=== ABOUT THIS EXERCISE ===
Every line containing the string "fnref" should be returned from the records.

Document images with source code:
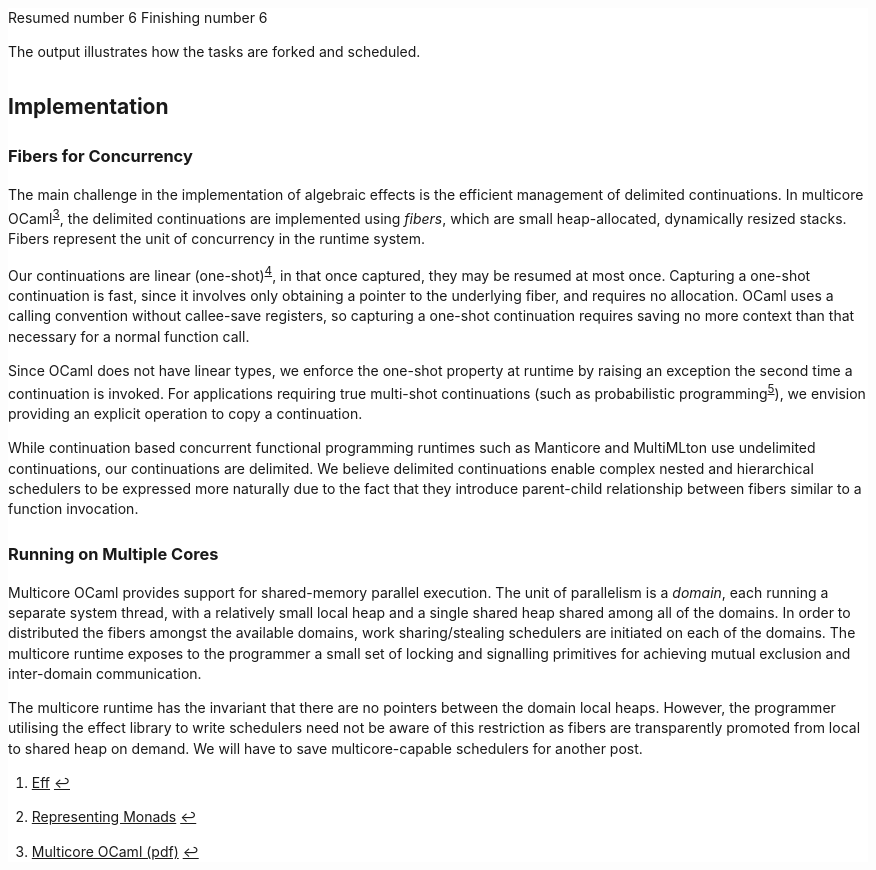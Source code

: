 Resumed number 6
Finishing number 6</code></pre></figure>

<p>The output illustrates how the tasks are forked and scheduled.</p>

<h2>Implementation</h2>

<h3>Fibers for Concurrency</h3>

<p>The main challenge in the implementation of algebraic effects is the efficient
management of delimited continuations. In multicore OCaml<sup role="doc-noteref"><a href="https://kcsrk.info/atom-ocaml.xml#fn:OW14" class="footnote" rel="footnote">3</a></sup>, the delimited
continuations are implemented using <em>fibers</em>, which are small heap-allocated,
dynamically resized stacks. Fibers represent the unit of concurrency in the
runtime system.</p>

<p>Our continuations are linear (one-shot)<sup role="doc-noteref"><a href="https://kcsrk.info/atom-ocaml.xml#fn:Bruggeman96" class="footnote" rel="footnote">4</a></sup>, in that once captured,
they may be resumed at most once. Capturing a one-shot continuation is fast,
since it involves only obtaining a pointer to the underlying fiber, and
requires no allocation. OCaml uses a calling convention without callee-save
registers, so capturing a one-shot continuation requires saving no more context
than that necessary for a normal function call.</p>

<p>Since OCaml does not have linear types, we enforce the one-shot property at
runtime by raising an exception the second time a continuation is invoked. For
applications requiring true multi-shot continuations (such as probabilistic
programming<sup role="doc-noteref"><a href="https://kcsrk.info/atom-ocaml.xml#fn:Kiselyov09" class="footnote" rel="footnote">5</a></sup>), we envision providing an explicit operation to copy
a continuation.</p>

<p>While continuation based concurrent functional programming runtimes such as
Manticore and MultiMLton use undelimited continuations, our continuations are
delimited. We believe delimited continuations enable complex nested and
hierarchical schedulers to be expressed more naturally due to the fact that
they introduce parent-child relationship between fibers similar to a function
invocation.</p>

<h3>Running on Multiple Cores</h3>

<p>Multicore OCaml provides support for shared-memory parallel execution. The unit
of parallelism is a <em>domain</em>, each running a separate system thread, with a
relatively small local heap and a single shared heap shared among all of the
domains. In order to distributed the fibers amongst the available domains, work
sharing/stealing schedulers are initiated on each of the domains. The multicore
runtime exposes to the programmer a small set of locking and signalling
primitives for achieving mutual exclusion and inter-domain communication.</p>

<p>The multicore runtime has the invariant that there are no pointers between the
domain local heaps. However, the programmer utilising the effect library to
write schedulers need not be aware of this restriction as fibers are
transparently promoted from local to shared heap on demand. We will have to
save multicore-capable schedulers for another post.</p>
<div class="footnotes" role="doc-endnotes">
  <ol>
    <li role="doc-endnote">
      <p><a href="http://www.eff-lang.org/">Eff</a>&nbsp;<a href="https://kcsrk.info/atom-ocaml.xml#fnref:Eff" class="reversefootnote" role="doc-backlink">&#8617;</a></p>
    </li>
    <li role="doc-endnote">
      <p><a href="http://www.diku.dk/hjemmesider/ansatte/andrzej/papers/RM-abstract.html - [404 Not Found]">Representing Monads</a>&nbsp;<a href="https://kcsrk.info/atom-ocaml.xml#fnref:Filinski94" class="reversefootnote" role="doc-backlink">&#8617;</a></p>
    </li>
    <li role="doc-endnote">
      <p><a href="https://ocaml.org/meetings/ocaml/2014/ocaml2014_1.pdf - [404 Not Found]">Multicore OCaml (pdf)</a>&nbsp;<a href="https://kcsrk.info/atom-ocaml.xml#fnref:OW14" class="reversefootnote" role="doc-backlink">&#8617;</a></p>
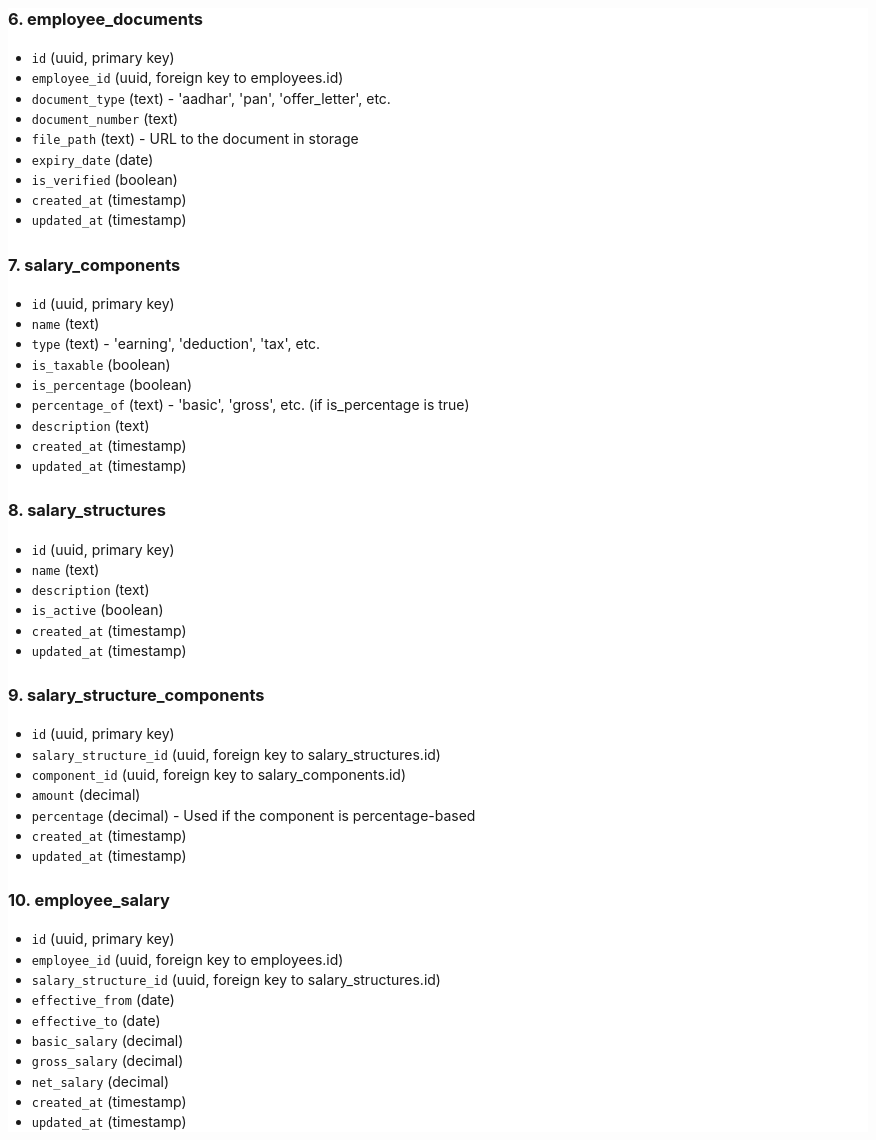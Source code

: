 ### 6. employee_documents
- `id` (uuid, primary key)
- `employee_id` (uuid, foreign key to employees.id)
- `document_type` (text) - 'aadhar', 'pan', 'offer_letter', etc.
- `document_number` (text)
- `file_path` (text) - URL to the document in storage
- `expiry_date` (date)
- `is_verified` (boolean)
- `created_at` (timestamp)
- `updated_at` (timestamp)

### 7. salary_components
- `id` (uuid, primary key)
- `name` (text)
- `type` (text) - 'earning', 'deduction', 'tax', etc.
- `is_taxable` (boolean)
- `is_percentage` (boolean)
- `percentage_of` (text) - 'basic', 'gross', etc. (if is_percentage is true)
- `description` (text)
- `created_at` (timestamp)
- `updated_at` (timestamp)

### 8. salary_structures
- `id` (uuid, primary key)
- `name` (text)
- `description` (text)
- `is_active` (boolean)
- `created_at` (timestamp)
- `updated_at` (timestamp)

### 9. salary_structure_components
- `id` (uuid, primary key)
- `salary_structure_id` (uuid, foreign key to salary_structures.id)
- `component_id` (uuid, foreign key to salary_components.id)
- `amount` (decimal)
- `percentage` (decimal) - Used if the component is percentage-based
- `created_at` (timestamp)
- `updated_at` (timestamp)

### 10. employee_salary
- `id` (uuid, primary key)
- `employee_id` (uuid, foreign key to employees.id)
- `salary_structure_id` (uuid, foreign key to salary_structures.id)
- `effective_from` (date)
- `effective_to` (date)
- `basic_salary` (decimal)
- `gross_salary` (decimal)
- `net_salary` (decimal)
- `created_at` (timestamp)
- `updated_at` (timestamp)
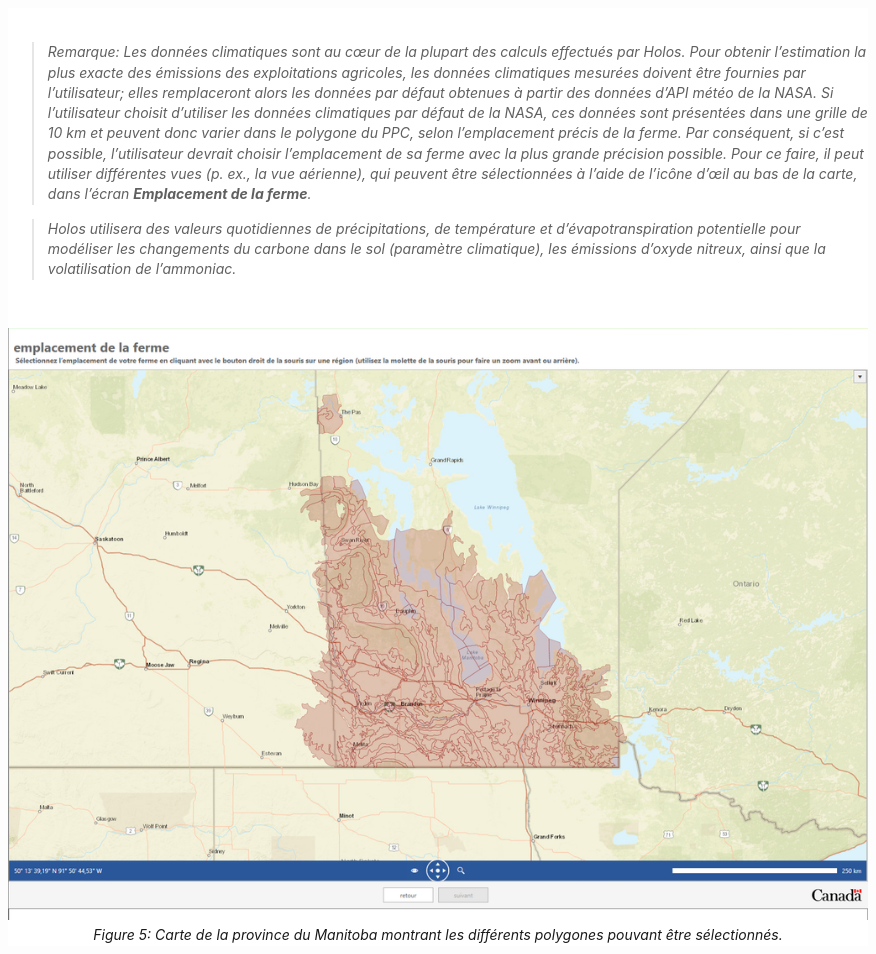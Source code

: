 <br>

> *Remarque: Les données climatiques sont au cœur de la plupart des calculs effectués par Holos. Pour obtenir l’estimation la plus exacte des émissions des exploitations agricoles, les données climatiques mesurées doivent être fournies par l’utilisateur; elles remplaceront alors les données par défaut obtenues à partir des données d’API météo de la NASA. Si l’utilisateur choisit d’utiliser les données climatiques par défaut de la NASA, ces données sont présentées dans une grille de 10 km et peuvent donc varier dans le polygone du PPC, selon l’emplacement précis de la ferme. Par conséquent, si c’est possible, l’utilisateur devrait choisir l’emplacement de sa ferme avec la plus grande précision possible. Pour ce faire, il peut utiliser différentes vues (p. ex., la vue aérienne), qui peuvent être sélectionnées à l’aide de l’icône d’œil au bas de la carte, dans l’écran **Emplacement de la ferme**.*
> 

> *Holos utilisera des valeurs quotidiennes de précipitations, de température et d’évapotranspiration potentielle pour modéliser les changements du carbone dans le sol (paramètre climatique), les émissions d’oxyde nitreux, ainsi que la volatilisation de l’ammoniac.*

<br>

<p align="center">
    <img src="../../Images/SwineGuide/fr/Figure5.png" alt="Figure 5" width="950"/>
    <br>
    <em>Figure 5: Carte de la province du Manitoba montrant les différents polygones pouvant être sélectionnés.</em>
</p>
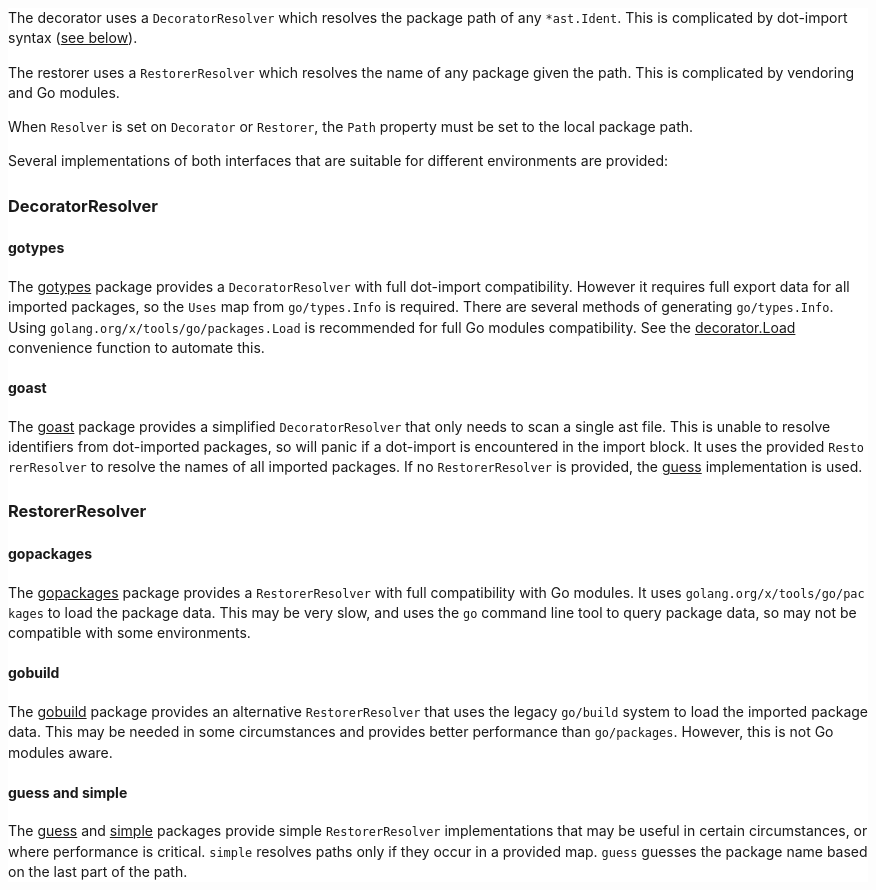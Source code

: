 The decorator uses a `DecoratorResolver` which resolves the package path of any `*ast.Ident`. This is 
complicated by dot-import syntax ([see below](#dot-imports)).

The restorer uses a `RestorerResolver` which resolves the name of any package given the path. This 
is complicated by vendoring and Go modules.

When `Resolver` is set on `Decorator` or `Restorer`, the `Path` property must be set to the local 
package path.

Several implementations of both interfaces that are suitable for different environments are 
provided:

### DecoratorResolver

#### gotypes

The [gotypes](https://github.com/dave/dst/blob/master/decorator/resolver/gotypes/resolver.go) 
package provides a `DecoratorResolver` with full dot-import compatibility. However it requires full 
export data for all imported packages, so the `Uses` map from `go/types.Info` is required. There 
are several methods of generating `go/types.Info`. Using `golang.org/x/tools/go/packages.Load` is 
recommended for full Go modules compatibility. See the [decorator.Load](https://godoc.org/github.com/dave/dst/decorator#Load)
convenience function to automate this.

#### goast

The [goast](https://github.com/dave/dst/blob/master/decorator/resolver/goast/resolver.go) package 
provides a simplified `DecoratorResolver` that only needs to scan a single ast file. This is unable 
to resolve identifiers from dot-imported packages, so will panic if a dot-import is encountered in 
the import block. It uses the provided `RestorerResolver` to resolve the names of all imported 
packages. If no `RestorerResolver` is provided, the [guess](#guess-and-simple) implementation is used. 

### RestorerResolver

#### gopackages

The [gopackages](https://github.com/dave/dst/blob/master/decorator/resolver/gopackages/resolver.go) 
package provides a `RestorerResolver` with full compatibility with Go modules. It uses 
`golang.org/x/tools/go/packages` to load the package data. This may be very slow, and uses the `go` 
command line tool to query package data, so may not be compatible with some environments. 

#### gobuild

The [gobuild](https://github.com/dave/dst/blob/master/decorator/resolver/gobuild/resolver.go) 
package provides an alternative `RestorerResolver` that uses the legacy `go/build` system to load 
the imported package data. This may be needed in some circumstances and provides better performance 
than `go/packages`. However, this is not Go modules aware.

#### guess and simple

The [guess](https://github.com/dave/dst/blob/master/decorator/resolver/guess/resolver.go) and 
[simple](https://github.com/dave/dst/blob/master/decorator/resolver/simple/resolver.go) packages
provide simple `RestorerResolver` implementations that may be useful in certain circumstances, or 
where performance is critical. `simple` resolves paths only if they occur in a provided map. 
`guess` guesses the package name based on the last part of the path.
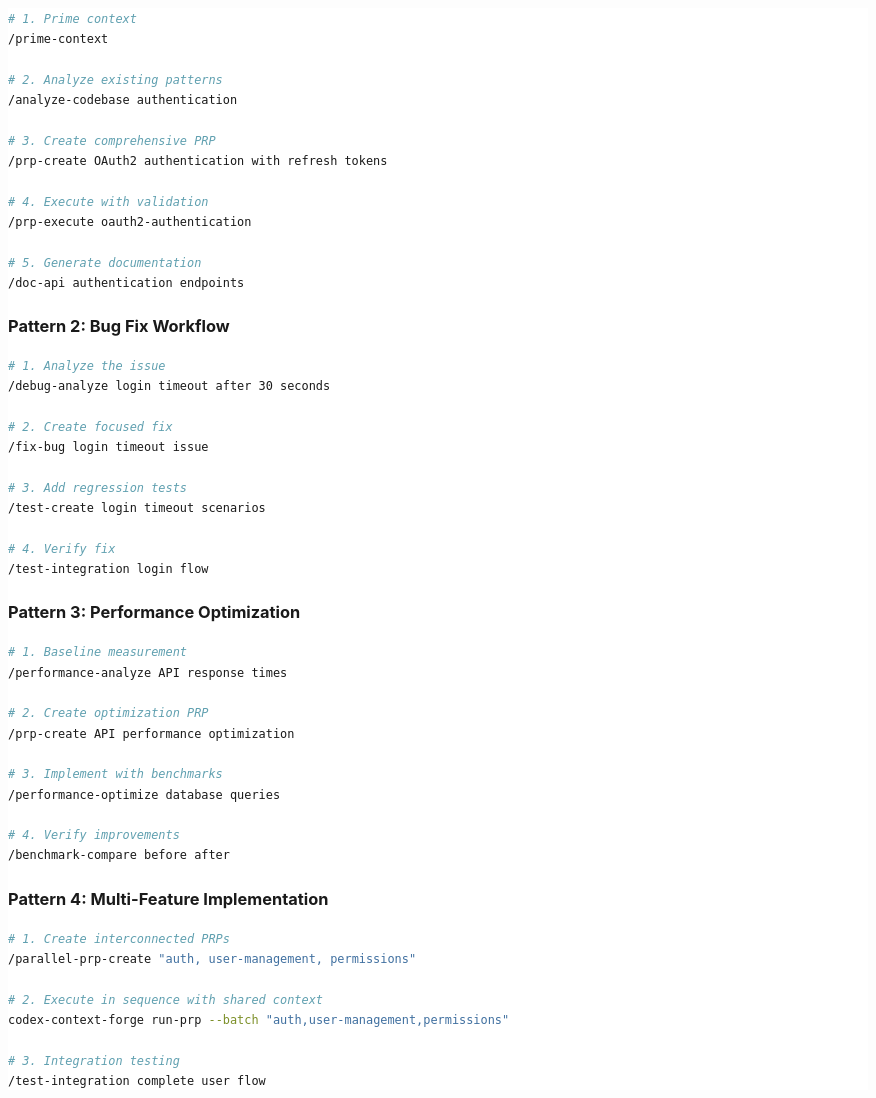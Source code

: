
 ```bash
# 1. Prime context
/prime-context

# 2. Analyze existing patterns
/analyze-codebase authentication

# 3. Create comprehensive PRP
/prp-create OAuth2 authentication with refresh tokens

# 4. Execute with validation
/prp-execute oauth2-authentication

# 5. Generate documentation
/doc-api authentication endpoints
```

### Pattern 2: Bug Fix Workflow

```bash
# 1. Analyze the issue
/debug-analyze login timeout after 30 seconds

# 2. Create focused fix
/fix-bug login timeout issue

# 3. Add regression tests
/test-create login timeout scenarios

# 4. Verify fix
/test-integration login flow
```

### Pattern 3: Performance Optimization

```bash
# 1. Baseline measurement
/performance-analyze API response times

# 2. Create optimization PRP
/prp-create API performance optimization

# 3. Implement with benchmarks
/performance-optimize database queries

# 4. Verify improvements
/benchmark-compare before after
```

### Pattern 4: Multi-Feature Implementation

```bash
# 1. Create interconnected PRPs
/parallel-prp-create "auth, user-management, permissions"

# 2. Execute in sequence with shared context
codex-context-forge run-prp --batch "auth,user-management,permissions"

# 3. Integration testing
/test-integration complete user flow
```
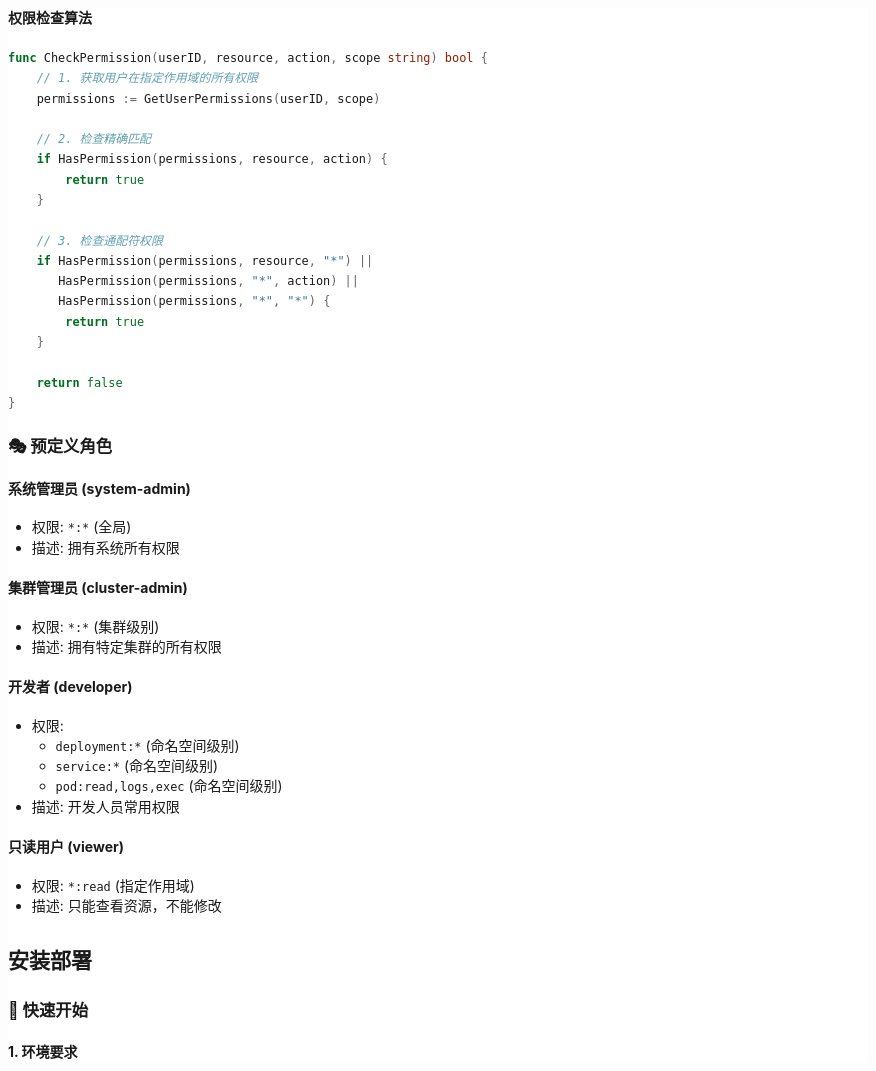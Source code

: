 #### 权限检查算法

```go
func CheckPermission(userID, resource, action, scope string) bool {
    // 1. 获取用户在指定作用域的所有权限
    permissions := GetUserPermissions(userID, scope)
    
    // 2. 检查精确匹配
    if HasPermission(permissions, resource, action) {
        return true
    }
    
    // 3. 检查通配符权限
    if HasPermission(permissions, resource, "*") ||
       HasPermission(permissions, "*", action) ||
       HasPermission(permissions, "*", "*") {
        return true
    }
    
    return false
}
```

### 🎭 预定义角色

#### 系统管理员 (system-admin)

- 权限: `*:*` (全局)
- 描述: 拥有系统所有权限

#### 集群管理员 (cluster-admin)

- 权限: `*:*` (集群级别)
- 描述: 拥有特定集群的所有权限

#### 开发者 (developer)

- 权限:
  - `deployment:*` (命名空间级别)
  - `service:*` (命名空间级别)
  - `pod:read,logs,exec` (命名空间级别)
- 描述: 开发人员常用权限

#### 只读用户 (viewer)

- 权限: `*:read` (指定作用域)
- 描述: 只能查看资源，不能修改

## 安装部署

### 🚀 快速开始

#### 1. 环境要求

=== YOUR RESPONSE ===
      <p><a href="http://www.eff-lang.org/">Eff</a>&nbsp;<a href="https://kcsrk.info/atom-ocaml.xml#fnref:Eff" class="reversefootnote" role="doc-backlink">&#8617;</a></p>
      <p><a href="http://www.diku.dk/hjemmesider/ansatte/andrzej/papers/RM-abstract.html - [404 Not Found]">Representing Monads</a>&nbsp;<a href="https://kcsrk.info/atom-ocaml.xml#fnref:Filinski94" class="reversefootnote" role="doc-backlink">&#8617;</a></p>
      <p><a href="https://ocaml.org/meetings/ocaml/2014/ocaml2014_1.pdf - [404 Not Found]">Multicore OCaml (pdf)</a>&nbsp;<a href="https://kcsrk.info/atom-ocaml.xml#fnref:OW14" class="reversefootnote" role="doc-backlink">&#8617;</a></p>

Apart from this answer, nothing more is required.